Parthe Pandit 2024 Early Career Fellow
Affiliation Assistant Professor, Indian Institute of Technology Bombay Hard Problem Solved the science and technological limitations and hard problems in current AI that are critical to enabling further breakthrough progress in AI leading to more powerful and useful AI capable of realizing the beneficial and exciting possibilities, including artificial general intelligence (AGI).
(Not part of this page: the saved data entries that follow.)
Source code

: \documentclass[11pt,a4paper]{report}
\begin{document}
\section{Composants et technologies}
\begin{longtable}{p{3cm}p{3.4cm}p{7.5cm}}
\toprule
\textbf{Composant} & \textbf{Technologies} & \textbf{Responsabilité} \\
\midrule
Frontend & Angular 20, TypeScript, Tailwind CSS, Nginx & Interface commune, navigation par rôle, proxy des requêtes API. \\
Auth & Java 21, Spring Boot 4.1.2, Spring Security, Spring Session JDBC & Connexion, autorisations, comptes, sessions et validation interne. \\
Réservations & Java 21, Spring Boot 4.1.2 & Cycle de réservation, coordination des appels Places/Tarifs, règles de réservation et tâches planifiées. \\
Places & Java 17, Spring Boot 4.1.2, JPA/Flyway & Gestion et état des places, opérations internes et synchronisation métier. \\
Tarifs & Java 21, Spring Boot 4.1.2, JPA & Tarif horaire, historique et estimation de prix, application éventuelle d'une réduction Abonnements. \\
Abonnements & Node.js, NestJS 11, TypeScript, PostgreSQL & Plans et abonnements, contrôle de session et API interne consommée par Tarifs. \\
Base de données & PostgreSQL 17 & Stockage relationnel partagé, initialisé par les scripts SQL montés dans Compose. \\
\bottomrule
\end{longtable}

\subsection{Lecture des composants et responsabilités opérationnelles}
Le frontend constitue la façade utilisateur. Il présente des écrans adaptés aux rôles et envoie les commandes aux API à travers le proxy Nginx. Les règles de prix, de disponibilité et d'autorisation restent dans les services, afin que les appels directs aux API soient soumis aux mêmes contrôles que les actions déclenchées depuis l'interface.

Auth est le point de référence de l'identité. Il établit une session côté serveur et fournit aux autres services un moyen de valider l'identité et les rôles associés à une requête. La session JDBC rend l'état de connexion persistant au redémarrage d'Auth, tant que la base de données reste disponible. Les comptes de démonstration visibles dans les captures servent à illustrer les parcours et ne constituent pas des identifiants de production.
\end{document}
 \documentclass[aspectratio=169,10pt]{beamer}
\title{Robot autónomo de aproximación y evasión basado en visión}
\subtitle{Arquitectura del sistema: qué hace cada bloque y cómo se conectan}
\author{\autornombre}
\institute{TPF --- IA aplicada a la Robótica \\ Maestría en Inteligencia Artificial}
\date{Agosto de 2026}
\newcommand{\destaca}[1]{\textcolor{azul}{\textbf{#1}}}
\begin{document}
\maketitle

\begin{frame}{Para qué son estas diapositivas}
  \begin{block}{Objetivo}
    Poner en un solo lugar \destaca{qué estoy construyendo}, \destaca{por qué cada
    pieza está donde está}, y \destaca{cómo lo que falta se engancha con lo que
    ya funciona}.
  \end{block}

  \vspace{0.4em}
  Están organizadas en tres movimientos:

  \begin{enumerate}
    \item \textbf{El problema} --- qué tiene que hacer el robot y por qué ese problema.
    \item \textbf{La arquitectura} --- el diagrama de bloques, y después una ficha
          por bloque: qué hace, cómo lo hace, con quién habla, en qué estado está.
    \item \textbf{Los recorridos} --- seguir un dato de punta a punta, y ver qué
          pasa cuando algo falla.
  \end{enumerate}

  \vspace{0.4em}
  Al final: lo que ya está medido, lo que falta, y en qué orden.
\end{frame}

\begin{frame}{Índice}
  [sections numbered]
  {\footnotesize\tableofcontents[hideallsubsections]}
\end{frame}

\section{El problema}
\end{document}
Parthe Pandit is the Thakur Family Chair Assistant Professor at IIT Bombay with the Center for Machine Intelligence and Data Science. He was an HDSI-Simons Postdoctoral Fellow at the Halıcıoğlu Data Science Institute, UC San Diego. He received his Ph.D. in ECE, and M.S. in Statistics in 2021 both from UCLA, and obtained his undergraduate degree in EE from IIT Bombay. His research focuses on understanding mathematical foundations of machine learning in order to build stable, transparent, high performance, and scalable systems. He received the Jack K. Wolf Student Paper award at IEEE ISIT 2019 for his work on generative models for solving inverse problems.

AI2050 Project

Deep Neural Networks (DNNs) dominate today’s AI revolution, yet their mathematical foundations remain poorly understood. Their high resource demands, lack of interpretability, and reliance on domain-specific heuristics highlight fundamental limitations. In contrast, Kernel Machines (KMs), which led AI prior to 2012, offer a mathematically principled framework characterized by stability, transparency, and simplicity. This project seeks to revitalize KMs by integrating modern engineering advancements—designing high-quality kernel functions and scalable training algorithms—to establish KMs as a sustainable and competitive alternative to DNNs in future AI systems.